The logical antonym of ‘mental health’ would be ‘mental illness’, like clinical depression, paranoid delusions or schizophrenia. Hence this term belongs in psychiatric literature, not general usage. But ‘mental health’ persists in general usage, designating the opposite of a lousy mood, sadness – or outrage one is mandated to feel whenever Niger is mispronounced.

According to current data, 55 per cent of British youngsters have sought professional help for a deficit of ‘mental health’. Nevertheless, one has to discount, after momentary hesitation, the possibility that over half of our young people are, clinically speaking, nutters.
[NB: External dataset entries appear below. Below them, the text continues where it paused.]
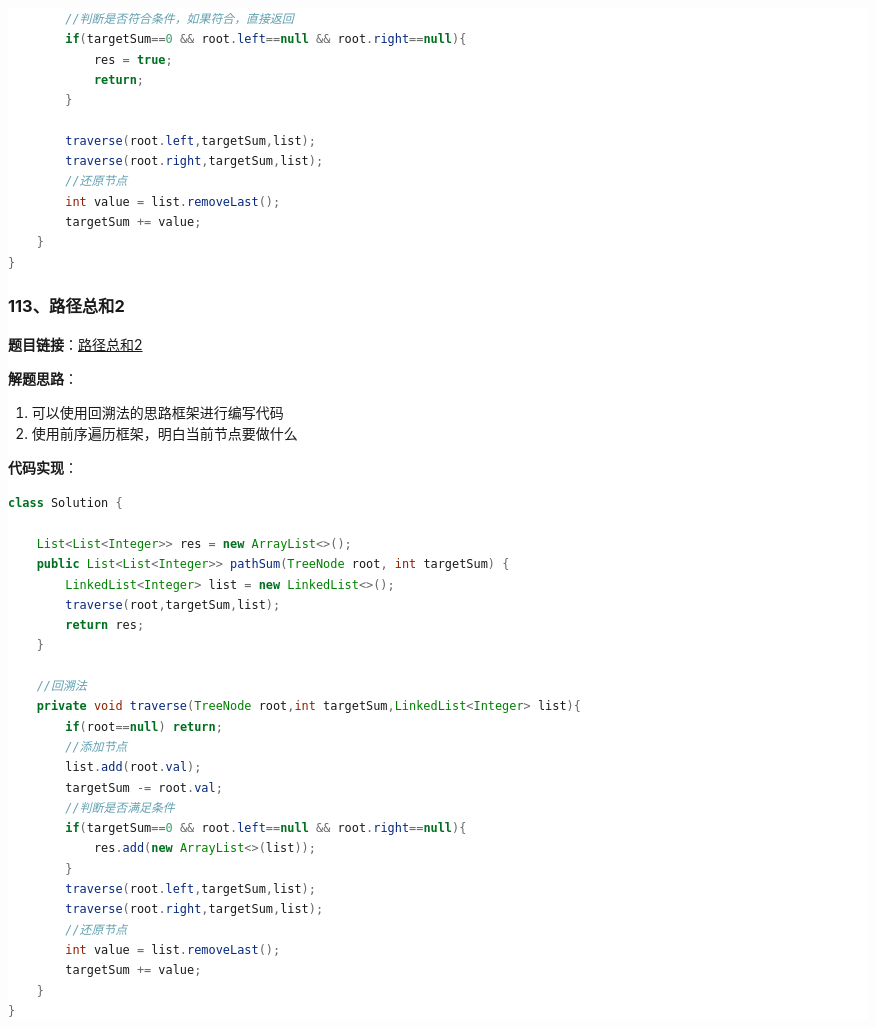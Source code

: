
```java
        //判断是否符合条件，如果符合，直接返回
        if(targetSum==0 && root.left==null && root.right==null){
            res = true;
            return;
        }

        traverse(root.left,targetSum,list);
        traverse(root.right,targetSum,list);
        //还原节点
        int value = list.removeLast();
        targetSum += value;
    }
}
```



### 113、路径总和2

**题目链接**：[路径总和2](https://leetcode-cn.com/problems/path-sum-ii/)

**解题思路**：

1. 可以使用回溯法的思路框架进行编写代码
2. 使用前序遍历框架，明白当前节点要做什么

**代码实现**：

```java
class Solution {

    List<List<Integer>> res = new ArrayList<>();
    public List<List<Integer>> pathSum(TreeNode root, int targetSum) {
        LinkedList<Integer> list = new LinkedList<>();
        traverse(root,targetSum,list);
        return res;
    }

    //回溯法
    private void traverse(TreeNode root,int targetSum,LinkedList<Integer> list){
        if(root==null) return;
        //添加节点
        list.add(root.val);
        targetSum -= root.val;
        //判断是否满足条件
        if(targetSum==0 && root.left==null && root.right==null){
            res.add(new ArrayList<>(list));
        }
        traverse(root.left,targetSum,list);
        traverse(root.right,targetSum,list);
        //还原节点
        int value = list.removeLast();
        targetSum += value;
    }
}
```
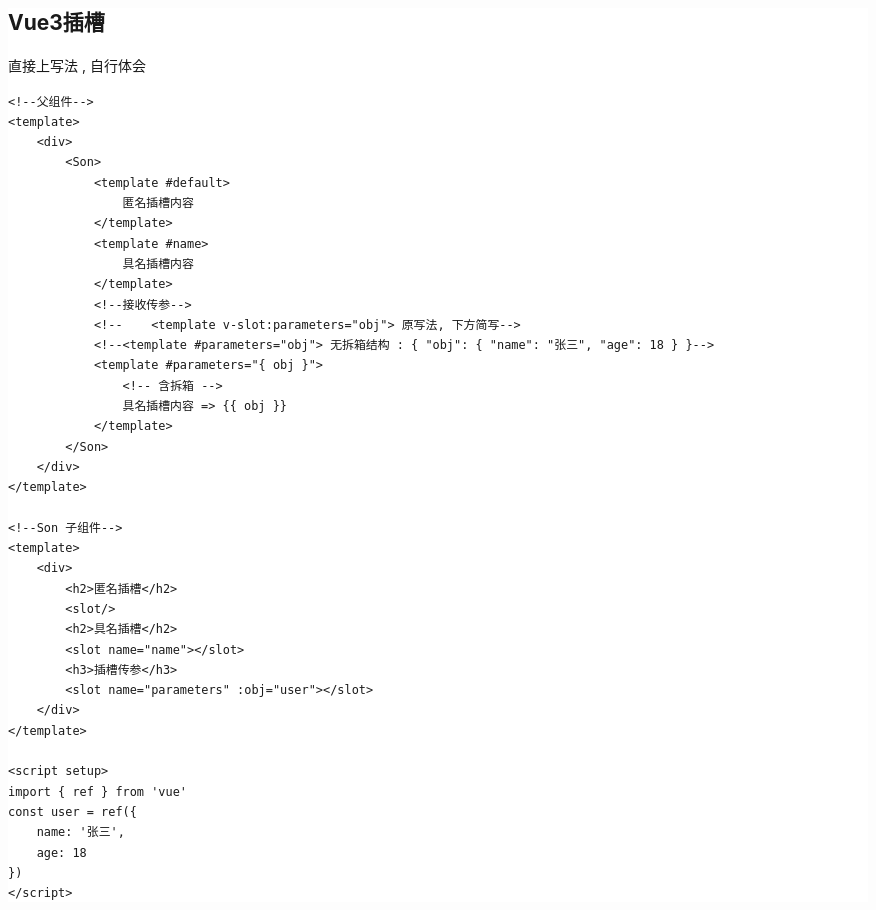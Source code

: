 ## Vue3插槽

直接上写法 , 自行体会

```vue
<!--父组件-->
<template>
	<div>
		<Son>
			<template #default>
				匿名插槽内容
			</template>
			<template #name>
				具名插槽内容
			</template>
			<!--接收传参-->
			<!--	<template v-slot:parameters="obj"> 原写法, 下方简写-->
			<!--<template #parameters="obj"> 无拆箱结构 : { "obj": { "name": "张三", "age": 18 } }-->
			<template #parameters="{ obj }">
				<!-- 含拆箱 -->
				具名插槽内容 => {{ obj }}
			</template>
		</Son>
	</div>
</template>

<!--Son 子组件-->
<template>
	<div>
		<h2>匿名插槽</h2>
		<slot/>
		<h2>具名插槽</h2>
		<slot name="name"></slot>
		<h3>插槽传参</h3>
		<slot name="parameters" :obj="user"></slot>
	</div>
</template>

<script setup>
import { ref } from 'vue'
const user = ref({
	name: '张三',
	age: 18
})
</script>
```

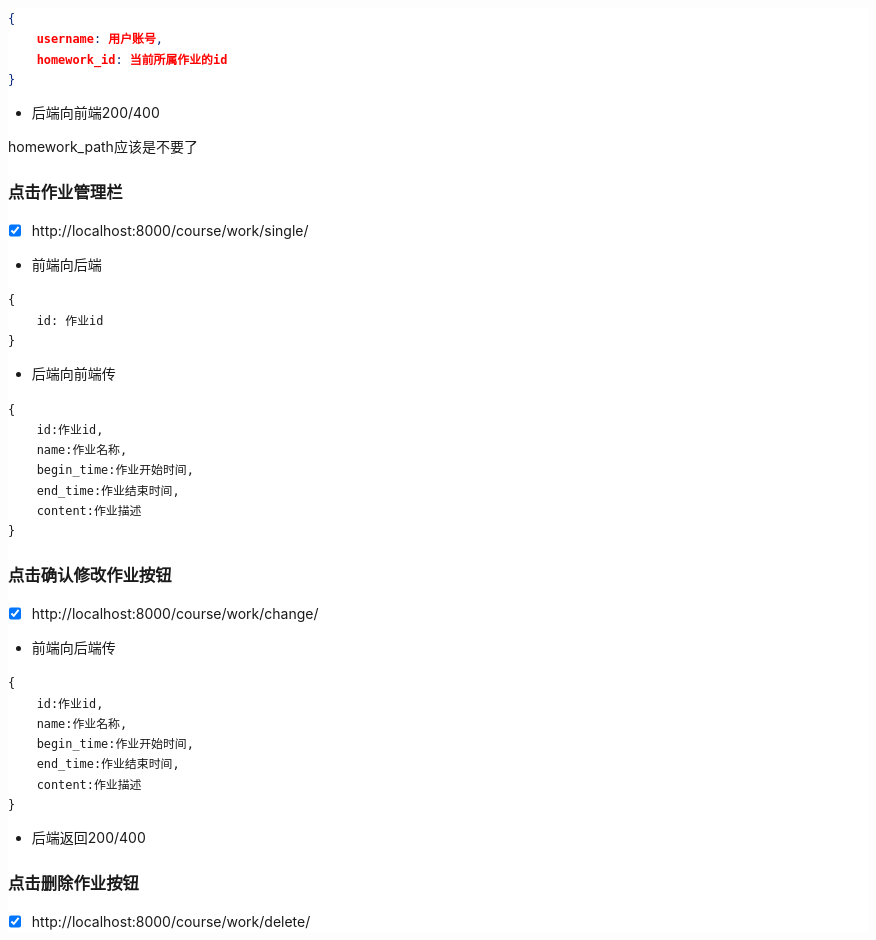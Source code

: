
 ```json
{
	username: 用户账号,
    homework_id: 当前所属作业的id
}
```

* 后端向前端200/400

homework_path应该是不要了

### 点击作业管理栏

- [x] http://localhost:8000/course/work/single/


* 前端向后端

```
{
	id: 作业id	
}
```

* 后端向前端传

```
{
	id:作业id,
	name:作业名称,
	begin_time:作业开始时间,
	end_time:作业结束时间,
	content:作业描述
}
```

### 点击确认修改作业按钮

- [x] http://localhost:8000/course/work/change/


* 前端向后端传

```
{
	id:作业id,
	name:作业名称,
    begin_time:作业开始时间,
	end_time:作业结束时间,
	content:作业描述
}
```

* 后端返回200/400

### 点击删除作业按钮

- [x] http://localhost:8000/course/work/delete/

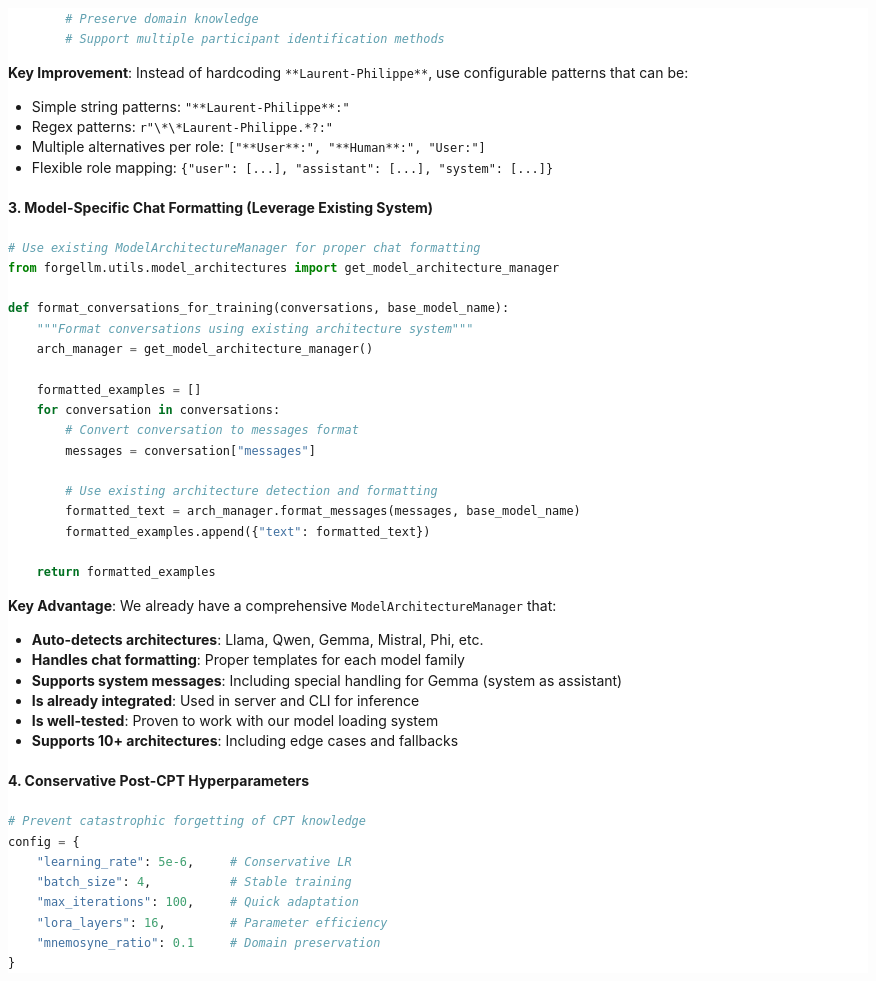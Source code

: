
 ```python
        # Preserve domain knowledge
        # Support multiple participant identification methods
```

**Key Improvement**: Instead of hardcoding `**Laurent-Philippe**`, use configurable patterns that can be:
- Simple string patterns: `"**Laurent-Philippe**:"`
- Regex patterns: `r"\*\*Laurent-Philippe.*?:"`
- Multiple alternatives per role: `["**User**:", "**Human**:", "User:"]`
- Flexible role mapping: `{"user": [...], "assistant": [...], "system": [...]}`

#### 3. **Model-Specific Chat Formatting (Leverage Existing System)**
```python
# Use existing ModelArchitectureManager for proper chat formatting
from forgellm.utils.model_architectures import get_model_architecture_manager

def format_conversations_for_training(conversations, base_model_name):
    """Format conversations using existing architecture system"""
    arch_manager = get_model_architecture_manager()
    
    formatted_examples = []
    for conversation in conversations:
        # Convert conversation to messages format
        messages = conversation["messages"]
        
        # Use existing architecture detection and formatting
        formatted_text = arch_manager.format_messages(messages, base_model_name)
        formatted_examples.append({"text": formatted_text})
    
    return formatted_examples
```

**Key Advantage**: We already have a comprehensive `ModelArchitectureManager` that:
- **Auto-detects architectures**: Llama, Qwen, Gemma, Mistral, Phi, etc.
- **Handles chat formatting**: Proper templates for each model family
- **Supports system messages**: Including special handling for Gemma (system as assistant)
- **Is already integrated**: Used in server and CLI for inference
- **Is well-tested**: Proven to work with our model loading system
- **Supports 10+ architectures**: Including edge cases and fallbacks

#### 4. **Conservative Post-CPT Hyperparameters**
```python
# Prevent catastrophic forgetting of CPT knowledge
config = {
    "learning_rate": 5e-6,     # Conservative LR
    "batch_size": 4,           # Stable training
    "max_iterations": 100,     # Quick adaptation
    "lora_layers": 16,         # Parameter efficiency
    "mnemosyne_ratio": 0.1     # Domain preservation
}
```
It’s just that they are drowning in the sewage of psychobabble flooding the classrooms of schools like Chestnut Grove Academy, which is to say most schools. Psychobabble and aggressive, fascisoid wokery are portrayed as the right, increasingly only, tools for inculcating “British values”.

These values are of recent vintage. In the past, the British used to be a nation of warriors, explorers, adventurers, inventors, entrepreneurs, risk takers, sturdy individuals able to take the rough with the smooth.

Now they are mass-produced to become effete snowflakes who respond to anything upsetting by running to Mummy or, when slightly older, to a shrink. In between such visits, they are indoctrinated with the tenets of the socially and culturally destructive pseudo-morality guaranteed to turn them into perverse, brain-dead barbarians.

It takes much hatred of Britain to describe the outcome of this subversive effort as ‘British values’. The prefix anti- must have fallen off by accident.

6 thoughts on “It’s not just what you say, but how you say it”

  1. “he then helpfully provided the mispronunciation to be avoided. ”

    The horror. The horror. Perhaps those countries need to be renamed so that no one may even THINK of any sort of alternative pronunciation.

  2. One upside of Britons descent into totalitarianism is the chance of producing our very own A. Boot!

    It’s really quite fascinating to think how much has changed since the publication of your first book. 2021 makes 2006 look like 1899 as far as British prestige is concerned…

    1. I haven’t looked at that book for years, but I vaguely remember that I might have predicted some of the current developments, such the criminalisation of words and thoughts. It was an easy deduction to make, actually.

  3. Nigeria?

    I always thought that this was a compound word denoting an illness or condition in which darker-skinned people suffer from frequent loose watery bowel motions. I’ve been pronouncing it accordingly, in a way that brings out the meaning, and my compassionate recognition of the fact that races suffer disproportionately.

    Have I been getting it wrong all these years?